It was a balmy day for the last week of October, but inside the cluttered, hectic press office of the Federal Election Commission, it was a muggy 80 degrees. The summerlike temperature couldn't have been anticipated when the air conditioners were turned off in September. So the four staff members had no choice but to go about their business, sweltering under the flimsy breeze of desktop fans.
The business here is elections. For the press office staff -- as for the rest of the FEC -- this is the most frenzied time of their working lives.
An Associated Press ticker tape machine keeps the office in touch with the nation. Staff members are busy cutting, splicing and pasting articles from the day's newspapers to compile "News and Views," the FEC news summary that some people have said is Washington's best political digest.

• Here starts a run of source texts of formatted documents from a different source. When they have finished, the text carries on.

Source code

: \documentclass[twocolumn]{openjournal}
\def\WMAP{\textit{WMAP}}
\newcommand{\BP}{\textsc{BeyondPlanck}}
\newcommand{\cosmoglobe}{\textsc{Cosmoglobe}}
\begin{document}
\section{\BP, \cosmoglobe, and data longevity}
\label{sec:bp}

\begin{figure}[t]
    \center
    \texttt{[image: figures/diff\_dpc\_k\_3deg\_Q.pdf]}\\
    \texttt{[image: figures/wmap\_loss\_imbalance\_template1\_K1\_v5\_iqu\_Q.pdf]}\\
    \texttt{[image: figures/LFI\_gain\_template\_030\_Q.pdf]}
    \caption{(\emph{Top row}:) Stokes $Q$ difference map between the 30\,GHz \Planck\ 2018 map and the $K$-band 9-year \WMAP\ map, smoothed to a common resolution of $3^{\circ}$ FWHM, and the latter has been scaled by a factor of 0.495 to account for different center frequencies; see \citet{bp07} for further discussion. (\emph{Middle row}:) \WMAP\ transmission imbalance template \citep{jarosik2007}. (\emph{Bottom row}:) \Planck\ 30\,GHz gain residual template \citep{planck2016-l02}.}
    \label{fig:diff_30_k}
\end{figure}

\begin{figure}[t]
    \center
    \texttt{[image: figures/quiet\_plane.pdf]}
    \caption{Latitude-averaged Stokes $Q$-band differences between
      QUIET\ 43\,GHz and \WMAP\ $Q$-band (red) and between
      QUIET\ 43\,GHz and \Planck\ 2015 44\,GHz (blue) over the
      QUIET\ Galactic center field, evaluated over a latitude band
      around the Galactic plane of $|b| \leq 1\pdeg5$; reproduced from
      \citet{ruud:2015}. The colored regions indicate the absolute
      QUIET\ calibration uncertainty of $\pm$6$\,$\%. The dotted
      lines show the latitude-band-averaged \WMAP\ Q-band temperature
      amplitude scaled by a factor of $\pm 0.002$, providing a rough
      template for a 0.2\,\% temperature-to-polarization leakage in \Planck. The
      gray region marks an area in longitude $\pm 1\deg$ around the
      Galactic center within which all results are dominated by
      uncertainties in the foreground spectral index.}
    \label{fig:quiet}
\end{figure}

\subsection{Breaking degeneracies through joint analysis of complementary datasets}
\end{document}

Meanwhile, press officer Fred S. Eiland is busy fielding calls from across the country, mostly from newspaper reporters who need financial information about their local congressional candidates. "Reporters out in the country now have a new source," Eiland said.
The FEC's candidate financial reports have increased in both importance and public attention. Eiland's office now has a mailing list to 150 news organizations in all 50 states -- and the names of candidates whose reports are filed late end up in a news release that is mailed to publications in those candidates' home districts.
The expanded press operation is part of a new "outreach" program designed to make the FEC's resources available outside the Capital Beltway. One experimental program has linked the FEC computer to terminals in a handful of cities across the country so people could have virtually instant access to the candidate financial information now on file in Washington.
FEC staffers also provide information over a toll-free "hot line" to candidates and campaign treasurers who have queries about the nuances of the campaign finance laws. In addition, the agency holds a series of regional workshops every four years to educate prospective candidates. "We advertise it, and we urge anyone who is a candidate or who works for a campaign to attend," Eiland said.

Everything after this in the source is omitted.